Printed electronics: from LEDs to beauty masks



The 7th LOPEC, the International Exhibition and Conference for Printed Electronics, opens its gates at the Messe München trade fair center from March 3–5, where companies and research organizations from around the world will demonstrate that printed electronic components are making their way into a number of different sectors.


The exhibition at this year's LOPEC focuses on two branches of industry, i.e. smart packaging and automotive. "User industries place various demands on printed electronic products. Electronic components that are developed for the automotive industry must be especially durable and reliable, whereas the packaging sector tends to focus on the cost of production," explains Dr. Klaus Hecker, Managing Director of the OE-A (Organic and Printed Electronics Association).


Anyone who wants to make their products' packaging interactive will get some good ideas from many of the exhibitors at LOPEC. For example, the Norwegian company Thin Film Electronics in Oslo will present an innovation for trademark protection in Munich—i.e. electronic product labels that store data and are rewritable. The technique used to print the labels is cost effective and easy to integrate into established production processes. It can be used to protect pharmaceutical blister packs from counterfeiting. Thin Film Electronics has also developed paper-thin temperature sensors for packaging fresh foods and other spoilable products. Information about location, storage temperature and time can be called up on a smartphone. The smart label is also available with an integrated temperature display or visual signal if the temperature is too low or too high.

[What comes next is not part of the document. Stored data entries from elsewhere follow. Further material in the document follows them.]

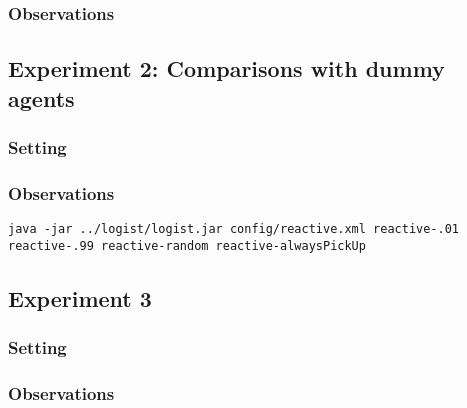 \documentclass[11pt]{article}
\begin{document}
\subsubsection{Observations}

\subsection{Experiment 2: Comparisons with dummy agents}

\subsubsection{Setting}

\subsubsection{Observations}

\begin{verbatim}
java -jar ../logist/logist.jar config/reactive.xml reactive-.01 reactive-.99 reactive-random reactive-alwaysPickUp
\end{verbatim}

\subsection{Experiment 3}

\subsubsection{Setting}



\subsubsection{Observations}
\end{document}
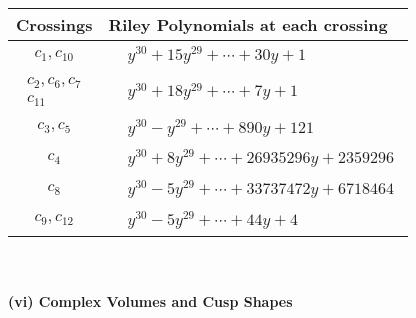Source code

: \documentclass[1p]{elsarticle_modified}
\theoremstyle{definition}
\begin{document}
\begin{tabular}{m{50pt}|m{274pt}}
Crossings & \hspace{64pt}Riley Polynomials at each crossing \\
\hline $$\begin{aligned}c_{1},c_{10}\end{aligned}$$&$\begin{aligned}
&y^{30}+15 y^{29}+\cdots+30 y+1
\end{aligned}$\\
\hline $$\begin{aligned}c_{2},c_{6},c_{7}\\c_{11}\end{aligned}$$&$\begin{aligned}
&y^{30}+18 y^{29}+\cdots+7 y+1
\end{aligned}$\\
\hline $$\begin{aligned}c_{3},c_{5}\end{aligned}$$&$\begin{aligned}
&y^{30}- y^{29}+\cdots+890 y+121
\end{aligned}$\\
\hline $$\begin{aligned}c_{4}\end{aligned}$$&$\begin{aligned}
&y^{30}+8 y^{29}+\cdots+26935296 y+2359296
\end{aligned}$\\
\hline $$\begin{aligned}c_{8}\end{aligned}$$&$\begin{aligned}
&y^{30}-5 y^{29}+\cdots+33737472 y+6718464
\end{aligned}$\\
\hline $$\begin{aligned}c_{9},c_{12}\end{aligned}$$&$\begin{aligned}
&y^{30}-5 y^{29}+\cdots+44 y+4
\end{aligned}$\\
\hline
\end{tabular}\\~\\
\newpage\flushleft \textbf{(vi) Complex Volumes and Cusp Shapes}
\end{document}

Organic light emitting diodes (OLEDs) are making their way into the automotive sector. Unlike LEDs, which are already being integrated into automobile lights, instead of dots, OLEDs emit light from an entire surface. As a result, they give designers unimagined possibilities when designing car interiors and outer lights. German company Cynora in Bruchsal is considered a pioneer for its new OLED technology that does without expensive precious metals such as platinum and iridium and makes cost-effective printing techniques possible. OLEDs produced this way are also more energy efficient, light intensive and lightweight. Cynora recently received the German Raw Material Efficiency Award. At LOPEC, the company is presenting a range of color emitter materials and OLED demonstrators.

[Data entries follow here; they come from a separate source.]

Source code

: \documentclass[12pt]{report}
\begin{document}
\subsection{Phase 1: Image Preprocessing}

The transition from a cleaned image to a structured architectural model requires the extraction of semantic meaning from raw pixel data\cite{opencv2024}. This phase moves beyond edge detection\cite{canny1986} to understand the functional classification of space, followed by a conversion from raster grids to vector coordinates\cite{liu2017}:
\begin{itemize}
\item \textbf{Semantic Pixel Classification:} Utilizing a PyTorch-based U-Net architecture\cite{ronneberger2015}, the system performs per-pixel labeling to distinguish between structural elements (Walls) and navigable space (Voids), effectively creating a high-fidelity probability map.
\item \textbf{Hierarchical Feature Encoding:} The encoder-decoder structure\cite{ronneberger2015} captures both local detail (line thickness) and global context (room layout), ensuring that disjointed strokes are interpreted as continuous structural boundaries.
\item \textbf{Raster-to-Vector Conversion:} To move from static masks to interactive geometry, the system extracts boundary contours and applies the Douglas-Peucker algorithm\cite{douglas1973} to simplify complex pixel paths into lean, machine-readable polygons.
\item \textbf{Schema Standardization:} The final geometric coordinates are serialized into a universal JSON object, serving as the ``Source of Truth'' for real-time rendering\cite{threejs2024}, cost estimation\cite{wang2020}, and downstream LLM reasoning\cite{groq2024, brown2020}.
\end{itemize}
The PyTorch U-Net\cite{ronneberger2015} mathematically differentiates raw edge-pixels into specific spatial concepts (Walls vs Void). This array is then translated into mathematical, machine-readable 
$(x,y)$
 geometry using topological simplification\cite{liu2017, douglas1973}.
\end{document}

Transparent conductive films from PolyIC in Fürth, Germany have a promising future in the automotive industry. They can be used to implement touch displays for navigation systems and controls for air conditioners, power windows and more. Thanks to their flexibility, displays of this type can be integrated into curved shapes. Conductive films from PolyIC are also suitable for touchscreens on household appliances. The company is also presenting new products for consumer electronics and mobile devices.

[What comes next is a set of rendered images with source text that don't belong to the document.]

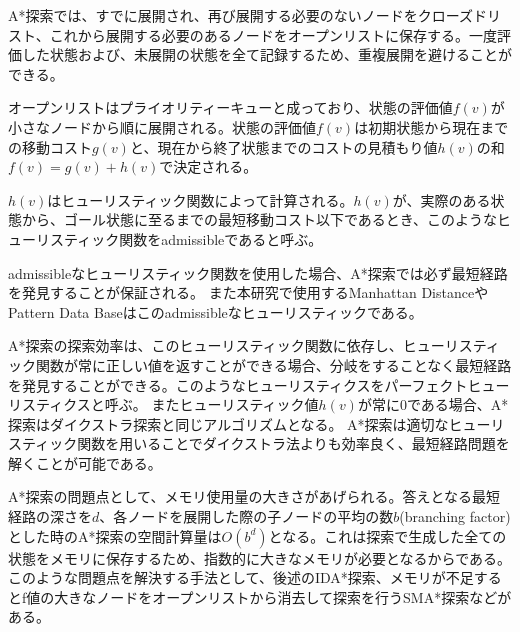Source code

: \documentclass[a4paper,11pt,oneside,openany]{jsbook}
\begin{document}
A*探索では、すでに展開され、再び展開する必要のないノードをクローズドリスト、これから展開する必要のあるノードをオープンリストに保存する。一度評価した状態および、未展開の状態を全て記録するため、重複展開を避けることができる。

オープンリストはプライオリティーキューと成っており、状態の評価値$f(v)$が小さなノードから順に展開される。状態の評価値$f(v)$は初期状態から現在までの移動コスト$g(v)$と、現在から終了状態までのコストの見積もり値$h(v)$の和$f(v) = g(v) + h(v)$で決定される。

$h(v)$はヒューリスティック関数によって計算される。$h(v)$が、実際のある状態から、ゴール状態に至るまでの最短移動コスト以下であるとき、このようなヒューリスティック関数をadmissibleであると呼ぶ。

admissibleなヒューリスティック関数を使用した場合、A*探索では必ず最短経路を発見することが保証される。
また本研究で使用するManhattan DistanceやPattern Data Baseはこのadmissibleなヒューリスティックである。

A*探索の探索効率は、このヒューリスティック関数に依存し、ヒューリスティック関数が常に正しい値を返すことができる場合、分岐をすることなく最短経路を発見することができる。このようなヒューリスティクスをパーフェクトヒューリスティクスと呼ぶ。
またヒューリスティック値$h(v)$が常に0である場合、A*探索はダイクストラ探索と同じアルゴリズムとなる。
A*探索は適切なヒューリスティック関数を用いることでダイクストラ法よりも効率良く、最短経路問題を解くことが可能である。

A*探索の問題点として、メモリ使用量の大きさがあげられる。答えとなる最短経路の深さを$d$、各ノードを展開した際の子ノードの平均の数$b$(branching factor)とした時のA*探索の空間計算量は$O(b^d)$となる。これは探索で生成した全ての状態をメモリに保存するため、指数的に大きなメモリが必要となるからである。
このような問題点を解決する手法として、後述のIDA*探索\cite{Kor85}、メモリが不足するとf値の大きなノードをオープンリストから消去して探索を行うSMA*探索\cite{Rus92}などがある。
\end{document}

Research organizations will also be represented at LOPEC. The highlights at the stand of the Finnish Think Tank VTT Technical Research Centre of Finland include decorative organic solar cells that can be printed on transparent films in any shape. They are only a fifth of a millimeter thin and can be placed on window panes, walls and many other surfaces. Also at the VTT stand: a carbon dioxide sensor coupled to a smartphone and a one-way beauty mask that uses a slight electric current to improve the penetration of cosmetic ingredients into the skin.


The American company GSI Technologies from Burr Ridge, Illinois, is also bringing a wide range of products to LOPEC. They include thin heating elements for therapeutic and other applications, diagnostic test strips with integrated electrodes and electroluminescent films for portable devices.


As in previous years, LOPEC 2015 will depict the entire value chain, covering everything from research to manufacturing. Companies that want to integrate printed electronic components into their products will find perfect partners at LOPEC. KROENERT, located in Hamburg, Germany, that specializes in coating, printing and laminating machines, will present its versatile LabCo system at the exhibition in Munich. It has a working width of up to 500 mm and is ideal for manufacturing small series of printed electronics and organic photovoltaics. All production parameters can easily be transferred to larger KROENERT systems. Hoffmann+Krippner from Buchen (Odenwald) will also be presenting itself as a potential development and production partner at LOPEC. The company has more than 35 years of experience printing circuits with conductive pastes.